International Men’s Day 2019

Today is INTERNATIONAL MEN’S DAY. ♂️♂️

I wrote Invisible Boys because I wanted to show the world that boys and men suffer, and how our suffering shows up in various ways.

Sometimes our suffering makes us small and quiet and self-loathing, like Zeke.

Sometimes it makes us angry and confrontational, like Charlie.

Sometimes it just makes us seem like arrogant “dickheads”, as many people have described Hammer.

In almost all cases, however, men and boys suffer with one almost universal commonality: we usually do it in silence.

This silence is killing us. Suicide is the biggest killer of men under 40. We’re taking our own lives at a rate TRIPLE that of females, and this stat has not budged for AGES.

We don’t open up and say how we’re feeling, and I am convinced, in my bones, that if we gave ourselves permission to be vulnerable, and boldly tackle what’s going on inside, we would help ourselves to suffer less.

I believe developing the muscles required to be vulnerable makes a man more masculine, not less.
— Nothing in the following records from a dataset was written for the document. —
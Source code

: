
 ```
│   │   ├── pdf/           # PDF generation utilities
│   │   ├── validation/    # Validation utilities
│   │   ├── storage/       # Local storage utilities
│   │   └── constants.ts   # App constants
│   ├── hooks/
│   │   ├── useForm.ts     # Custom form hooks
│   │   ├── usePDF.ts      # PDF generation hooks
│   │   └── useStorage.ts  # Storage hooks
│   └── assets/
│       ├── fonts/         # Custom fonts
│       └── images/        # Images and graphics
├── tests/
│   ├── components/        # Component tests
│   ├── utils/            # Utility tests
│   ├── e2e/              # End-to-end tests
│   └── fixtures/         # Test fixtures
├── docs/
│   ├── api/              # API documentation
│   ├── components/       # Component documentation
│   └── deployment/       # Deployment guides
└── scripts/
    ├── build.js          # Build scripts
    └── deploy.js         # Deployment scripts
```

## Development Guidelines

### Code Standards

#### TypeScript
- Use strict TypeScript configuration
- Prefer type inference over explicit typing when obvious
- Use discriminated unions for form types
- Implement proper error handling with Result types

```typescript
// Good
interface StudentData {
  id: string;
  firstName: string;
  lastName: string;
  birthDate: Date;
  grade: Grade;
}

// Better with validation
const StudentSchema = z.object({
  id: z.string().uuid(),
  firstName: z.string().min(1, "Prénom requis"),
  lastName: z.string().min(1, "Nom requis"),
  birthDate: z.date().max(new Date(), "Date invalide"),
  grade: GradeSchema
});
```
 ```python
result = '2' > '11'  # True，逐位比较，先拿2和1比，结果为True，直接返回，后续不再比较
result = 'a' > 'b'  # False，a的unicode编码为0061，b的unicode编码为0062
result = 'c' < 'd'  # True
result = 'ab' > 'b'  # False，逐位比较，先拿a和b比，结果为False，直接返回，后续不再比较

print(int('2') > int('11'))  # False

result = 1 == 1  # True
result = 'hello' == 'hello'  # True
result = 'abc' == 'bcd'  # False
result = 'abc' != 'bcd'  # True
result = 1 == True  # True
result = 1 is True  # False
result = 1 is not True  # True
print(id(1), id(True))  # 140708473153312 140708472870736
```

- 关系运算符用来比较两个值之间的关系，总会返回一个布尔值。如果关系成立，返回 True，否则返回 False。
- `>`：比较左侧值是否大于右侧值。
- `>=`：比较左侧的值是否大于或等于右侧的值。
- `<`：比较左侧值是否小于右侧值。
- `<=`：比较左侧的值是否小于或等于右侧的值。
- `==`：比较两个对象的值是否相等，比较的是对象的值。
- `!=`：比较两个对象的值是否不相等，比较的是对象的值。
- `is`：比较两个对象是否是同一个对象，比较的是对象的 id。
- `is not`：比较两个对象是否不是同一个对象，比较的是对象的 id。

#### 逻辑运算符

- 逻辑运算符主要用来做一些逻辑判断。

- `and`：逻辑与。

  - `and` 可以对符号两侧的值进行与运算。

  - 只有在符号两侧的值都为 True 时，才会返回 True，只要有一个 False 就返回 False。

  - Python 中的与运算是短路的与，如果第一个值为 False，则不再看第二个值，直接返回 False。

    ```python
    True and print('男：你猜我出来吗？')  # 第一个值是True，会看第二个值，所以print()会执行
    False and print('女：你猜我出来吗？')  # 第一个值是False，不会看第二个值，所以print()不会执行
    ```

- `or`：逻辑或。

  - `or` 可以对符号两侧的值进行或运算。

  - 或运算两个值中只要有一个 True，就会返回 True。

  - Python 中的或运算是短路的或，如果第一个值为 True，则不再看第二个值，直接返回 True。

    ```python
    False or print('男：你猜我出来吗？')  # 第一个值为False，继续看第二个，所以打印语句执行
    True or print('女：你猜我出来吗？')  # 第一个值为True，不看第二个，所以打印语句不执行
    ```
The willingness to bare our souls, to face what is within us – whether virtue or demon – makes us braver and stronger and more assertive and more powerful. And yep, more manly. 💪💪

So today let’s acknowledge that the struggle is real for men and boys all across this fucked-up planet – not just gay guys, but all guys.

And in all the earnestness of this post, let’s not forget that today really ought to be a celebration of men and our awesomeness, not just a lamenting of our issues.

So here’s to all the legendary blokes out there, being heroes and lovers and fathers and sons and brothers and soldiers and healers and leaders and artists and sportsmen and dreamers. Here’s to the blokes who are tough as nails and those who are gentle as a feather. Here’s to the slack and the ambitious, the pristine and the traumatised, the stoic and the empathetic, the passionate and the larrikin.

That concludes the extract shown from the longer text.